**Work required:**
From the data that follows, copy every line holding the string "dynamic".

[Plain-text document sources]
****************
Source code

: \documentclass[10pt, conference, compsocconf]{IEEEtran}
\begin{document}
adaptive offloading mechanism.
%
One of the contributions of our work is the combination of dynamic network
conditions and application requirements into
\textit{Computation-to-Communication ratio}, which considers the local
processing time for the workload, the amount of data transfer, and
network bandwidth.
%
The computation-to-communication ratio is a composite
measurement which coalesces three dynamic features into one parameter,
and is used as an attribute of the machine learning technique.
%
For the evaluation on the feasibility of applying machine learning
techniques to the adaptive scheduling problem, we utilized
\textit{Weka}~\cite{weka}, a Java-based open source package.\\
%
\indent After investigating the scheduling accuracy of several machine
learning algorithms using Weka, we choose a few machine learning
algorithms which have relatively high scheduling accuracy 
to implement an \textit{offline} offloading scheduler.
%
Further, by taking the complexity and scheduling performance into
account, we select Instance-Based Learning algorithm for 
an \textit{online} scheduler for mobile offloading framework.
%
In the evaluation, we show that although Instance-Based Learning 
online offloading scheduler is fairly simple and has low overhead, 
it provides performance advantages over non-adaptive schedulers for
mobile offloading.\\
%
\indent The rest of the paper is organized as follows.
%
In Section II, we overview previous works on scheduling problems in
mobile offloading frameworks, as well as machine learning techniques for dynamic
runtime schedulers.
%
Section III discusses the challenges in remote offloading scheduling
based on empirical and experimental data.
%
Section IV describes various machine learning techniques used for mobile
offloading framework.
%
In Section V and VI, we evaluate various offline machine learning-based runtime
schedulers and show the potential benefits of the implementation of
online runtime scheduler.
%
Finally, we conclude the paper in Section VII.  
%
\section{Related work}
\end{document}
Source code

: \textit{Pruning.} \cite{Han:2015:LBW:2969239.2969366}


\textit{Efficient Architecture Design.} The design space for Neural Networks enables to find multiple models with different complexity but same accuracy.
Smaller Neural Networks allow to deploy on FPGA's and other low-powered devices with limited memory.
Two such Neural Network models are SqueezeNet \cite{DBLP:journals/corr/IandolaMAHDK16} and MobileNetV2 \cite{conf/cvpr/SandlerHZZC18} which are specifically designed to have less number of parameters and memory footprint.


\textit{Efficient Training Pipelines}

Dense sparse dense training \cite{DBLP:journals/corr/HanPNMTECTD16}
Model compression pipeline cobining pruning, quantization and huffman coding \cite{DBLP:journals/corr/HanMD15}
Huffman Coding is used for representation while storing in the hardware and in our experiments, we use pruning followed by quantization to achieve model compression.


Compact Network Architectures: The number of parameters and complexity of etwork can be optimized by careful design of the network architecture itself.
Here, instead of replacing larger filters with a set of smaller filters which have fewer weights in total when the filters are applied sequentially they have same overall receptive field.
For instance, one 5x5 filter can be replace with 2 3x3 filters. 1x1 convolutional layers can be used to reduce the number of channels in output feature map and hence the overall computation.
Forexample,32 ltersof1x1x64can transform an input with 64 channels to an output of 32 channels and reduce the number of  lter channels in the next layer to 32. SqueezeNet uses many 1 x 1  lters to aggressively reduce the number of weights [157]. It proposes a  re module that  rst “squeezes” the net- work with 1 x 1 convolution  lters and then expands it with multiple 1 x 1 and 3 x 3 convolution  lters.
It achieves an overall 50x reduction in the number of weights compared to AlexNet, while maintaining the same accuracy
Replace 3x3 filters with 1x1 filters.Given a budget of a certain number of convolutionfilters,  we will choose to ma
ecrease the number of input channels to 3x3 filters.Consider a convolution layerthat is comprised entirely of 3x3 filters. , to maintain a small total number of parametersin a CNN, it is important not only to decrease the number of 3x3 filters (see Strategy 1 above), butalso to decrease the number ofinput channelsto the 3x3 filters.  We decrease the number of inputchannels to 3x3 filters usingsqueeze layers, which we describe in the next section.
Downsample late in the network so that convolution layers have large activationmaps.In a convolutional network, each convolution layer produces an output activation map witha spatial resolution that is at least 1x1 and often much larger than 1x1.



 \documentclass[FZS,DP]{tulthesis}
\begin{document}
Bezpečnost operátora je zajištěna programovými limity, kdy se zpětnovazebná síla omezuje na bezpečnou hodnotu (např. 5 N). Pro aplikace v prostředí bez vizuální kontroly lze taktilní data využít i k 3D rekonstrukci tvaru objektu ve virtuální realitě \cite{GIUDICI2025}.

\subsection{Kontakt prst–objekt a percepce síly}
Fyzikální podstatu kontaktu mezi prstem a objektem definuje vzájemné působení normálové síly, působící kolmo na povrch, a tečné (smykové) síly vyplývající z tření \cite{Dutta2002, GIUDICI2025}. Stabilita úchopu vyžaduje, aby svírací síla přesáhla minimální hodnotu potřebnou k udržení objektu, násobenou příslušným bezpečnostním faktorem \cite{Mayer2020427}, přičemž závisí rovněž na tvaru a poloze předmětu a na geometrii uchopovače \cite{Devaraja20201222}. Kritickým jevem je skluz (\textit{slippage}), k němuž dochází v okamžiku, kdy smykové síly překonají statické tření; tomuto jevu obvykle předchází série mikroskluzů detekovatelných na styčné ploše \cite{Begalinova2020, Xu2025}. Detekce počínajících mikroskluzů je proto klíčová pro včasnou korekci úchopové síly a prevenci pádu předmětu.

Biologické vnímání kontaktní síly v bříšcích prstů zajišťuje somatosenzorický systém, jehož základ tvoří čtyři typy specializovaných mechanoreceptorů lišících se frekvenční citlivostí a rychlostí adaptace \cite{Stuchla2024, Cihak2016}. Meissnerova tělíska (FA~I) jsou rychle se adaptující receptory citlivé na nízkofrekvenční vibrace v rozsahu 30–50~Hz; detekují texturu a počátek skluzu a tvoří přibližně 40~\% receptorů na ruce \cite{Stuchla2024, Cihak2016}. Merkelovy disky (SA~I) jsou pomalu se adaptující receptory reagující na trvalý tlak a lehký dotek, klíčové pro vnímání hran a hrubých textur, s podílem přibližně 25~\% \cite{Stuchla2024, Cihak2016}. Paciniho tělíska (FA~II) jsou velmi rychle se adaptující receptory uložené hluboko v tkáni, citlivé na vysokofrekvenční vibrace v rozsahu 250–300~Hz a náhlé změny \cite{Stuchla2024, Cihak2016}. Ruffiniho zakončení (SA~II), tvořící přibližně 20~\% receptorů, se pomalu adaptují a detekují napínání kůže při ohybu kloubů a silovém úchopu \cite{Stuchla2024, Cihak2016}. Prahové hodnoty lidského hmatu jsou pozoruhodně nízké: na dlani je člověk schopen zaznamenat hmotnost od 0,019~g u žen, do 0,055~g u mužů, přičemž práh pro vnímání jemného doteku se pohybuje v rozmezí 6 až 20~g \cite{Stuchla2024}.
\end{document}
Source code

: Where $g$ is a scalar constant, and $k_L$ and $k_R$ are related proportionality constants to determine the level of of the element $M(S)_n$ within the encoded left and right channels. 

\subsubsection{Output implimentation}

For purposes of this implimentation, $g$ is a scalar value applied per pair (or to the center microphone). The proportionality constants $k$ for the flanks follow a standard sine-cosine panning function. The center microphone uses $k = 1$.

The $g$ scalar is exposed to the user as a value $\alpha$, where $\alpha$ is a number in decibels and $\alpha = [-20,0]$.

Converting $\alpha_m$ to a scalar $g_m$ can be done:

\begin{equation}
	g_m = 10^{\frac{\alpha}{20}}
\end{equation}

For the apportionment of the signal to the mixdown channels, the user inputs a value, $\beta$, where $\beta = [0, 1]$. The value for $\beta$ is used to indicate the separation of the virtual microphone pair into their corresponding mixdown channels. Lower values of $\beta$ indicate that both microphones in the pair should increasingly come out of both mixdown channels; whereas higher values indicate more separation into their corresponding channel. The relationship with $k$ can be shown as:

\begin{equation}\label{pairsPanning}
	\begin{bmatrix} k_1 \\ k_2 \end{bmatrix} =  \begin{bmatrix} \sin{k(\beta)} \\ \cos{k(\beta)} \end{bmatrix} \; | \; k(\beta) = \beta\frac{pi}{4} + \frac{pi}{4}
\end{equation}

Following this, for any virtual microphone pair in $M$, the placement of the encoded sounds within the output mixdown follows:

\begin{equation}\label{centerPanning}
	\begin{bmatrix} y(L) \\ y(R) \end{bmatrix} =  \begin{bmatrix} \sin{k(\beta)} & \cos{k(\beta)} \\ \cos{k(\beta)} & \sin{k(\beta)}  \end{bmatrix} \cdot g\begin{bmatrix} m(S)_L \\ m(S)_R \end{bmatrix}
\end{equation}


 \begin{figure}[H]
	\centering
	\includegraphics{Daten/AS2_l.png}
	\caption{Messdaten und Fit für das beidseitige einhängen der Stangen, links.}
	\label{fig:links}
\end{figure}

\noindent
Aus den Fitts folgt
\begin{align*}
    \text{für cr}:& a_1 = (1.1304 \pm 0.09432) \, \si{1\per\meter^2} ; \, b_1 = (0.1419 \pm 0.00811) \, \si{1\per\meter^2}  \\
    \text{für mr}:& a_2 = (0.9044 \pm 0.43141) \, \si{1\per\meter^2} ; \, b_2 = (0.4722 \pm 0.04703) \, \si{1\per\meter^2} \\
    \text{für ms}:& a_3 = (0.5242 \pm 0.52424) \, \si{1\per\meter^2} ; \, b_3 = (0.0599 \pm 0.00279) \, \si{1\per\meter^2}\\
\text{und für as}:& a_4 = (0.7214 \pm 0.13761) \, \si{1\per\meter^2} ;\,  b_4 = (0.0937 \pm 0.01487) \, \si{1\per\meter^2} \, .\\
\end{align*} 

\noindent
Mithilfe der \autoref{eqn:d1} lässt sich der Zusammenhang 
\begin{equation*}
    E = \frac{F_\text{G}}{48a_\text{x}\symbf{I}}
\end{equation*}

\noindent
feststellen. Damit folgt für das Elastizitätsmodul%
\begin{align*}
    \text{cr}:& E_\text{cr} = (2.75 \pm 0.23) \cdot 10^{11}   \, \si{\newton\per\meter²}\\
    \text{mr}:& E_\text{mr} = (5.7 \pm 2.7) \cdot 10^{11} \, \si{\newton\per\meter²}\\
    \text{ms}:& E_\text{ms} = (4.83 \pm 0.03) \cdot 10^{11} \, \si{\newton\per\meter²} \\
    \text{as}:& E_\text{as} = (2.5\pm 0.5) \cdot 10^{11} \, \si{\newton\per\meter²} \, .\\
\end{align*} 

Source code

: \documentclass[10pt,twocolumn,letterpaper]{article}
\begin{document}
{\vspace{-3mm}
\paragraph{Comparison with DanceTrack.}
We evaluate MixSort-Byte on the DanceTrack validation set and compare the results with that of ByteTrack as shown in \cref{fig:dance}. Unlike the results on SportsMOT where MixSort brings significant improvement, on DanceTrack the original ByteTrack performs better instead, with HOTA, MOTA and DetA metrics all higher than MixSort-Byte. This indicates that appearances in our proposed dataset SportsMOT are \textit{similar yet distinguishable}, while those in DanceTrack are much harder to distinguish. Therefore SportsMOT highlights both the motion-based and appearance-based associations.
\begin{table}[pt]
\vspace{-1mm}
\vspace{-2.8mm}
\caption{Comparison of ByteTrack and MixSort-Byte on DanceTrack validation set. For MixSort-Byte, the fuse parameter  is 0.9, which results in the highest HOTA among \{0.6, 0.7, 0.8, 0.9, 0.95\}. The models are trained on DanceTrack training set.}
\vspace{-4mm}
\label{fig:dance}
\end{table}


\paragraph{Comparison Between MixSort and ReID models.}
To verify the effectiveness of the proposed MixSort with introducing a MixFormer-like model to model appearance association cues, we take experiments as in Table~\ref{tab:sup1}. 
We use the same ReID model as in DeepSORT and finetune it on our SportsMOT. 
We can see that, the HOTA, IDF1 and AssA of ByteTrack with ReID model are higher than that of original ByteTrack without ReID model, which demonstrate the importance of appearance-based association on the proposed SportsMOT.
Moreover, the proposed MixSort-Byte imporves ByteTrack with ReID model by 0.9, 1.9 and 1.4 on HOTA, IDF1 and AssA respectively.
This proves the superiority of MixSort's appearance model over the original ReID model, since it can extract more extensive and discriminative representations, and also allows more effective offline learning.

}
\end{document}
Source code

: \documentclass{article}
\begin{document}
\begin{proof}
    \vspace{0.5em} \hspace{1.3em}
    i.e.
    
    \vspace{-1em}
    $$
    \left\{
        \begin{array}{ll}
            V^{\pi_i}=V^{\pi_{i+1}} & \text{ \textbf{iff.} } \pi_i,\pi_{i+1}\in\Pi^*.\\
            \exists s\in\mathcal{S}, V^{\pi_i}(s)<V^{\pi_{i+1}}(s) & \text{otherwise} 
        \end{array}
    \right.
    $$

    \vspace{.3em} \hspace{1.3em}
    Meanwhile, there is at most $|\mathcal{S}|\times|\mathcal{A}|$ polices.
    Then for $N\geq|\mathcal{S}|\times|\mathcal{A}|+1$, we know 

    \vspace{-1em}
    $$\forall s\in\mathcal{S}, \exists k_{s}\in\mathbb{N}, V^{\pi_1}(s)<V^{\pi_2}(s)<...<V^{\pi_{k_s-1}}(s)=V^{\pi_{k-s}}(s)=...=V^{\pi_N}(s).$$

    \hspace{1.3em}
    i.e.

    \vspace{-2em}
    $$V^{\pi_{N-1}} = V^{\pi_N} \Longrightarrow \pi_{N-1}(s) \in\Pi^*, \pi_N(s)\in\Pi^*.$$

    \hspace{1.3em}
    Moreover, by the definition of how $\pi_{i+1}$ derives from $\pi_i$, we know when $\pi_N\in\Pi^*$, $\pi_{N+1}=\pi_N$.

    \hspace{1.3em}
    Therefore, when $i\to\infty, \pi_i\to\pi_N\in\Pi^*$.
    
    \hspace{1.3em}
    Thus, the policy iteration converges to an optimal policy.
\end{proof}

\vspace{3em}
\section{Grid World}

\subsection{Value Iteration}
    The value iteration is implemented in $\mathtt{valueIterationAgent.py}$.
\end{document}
****************
**Output for this task:**
One of the contributions of our work is the combination of dynamic network
measurement which coalesces three dynamic features into one parameter,
mobile offloading frameworks, as well as machine learning techniques for dynamic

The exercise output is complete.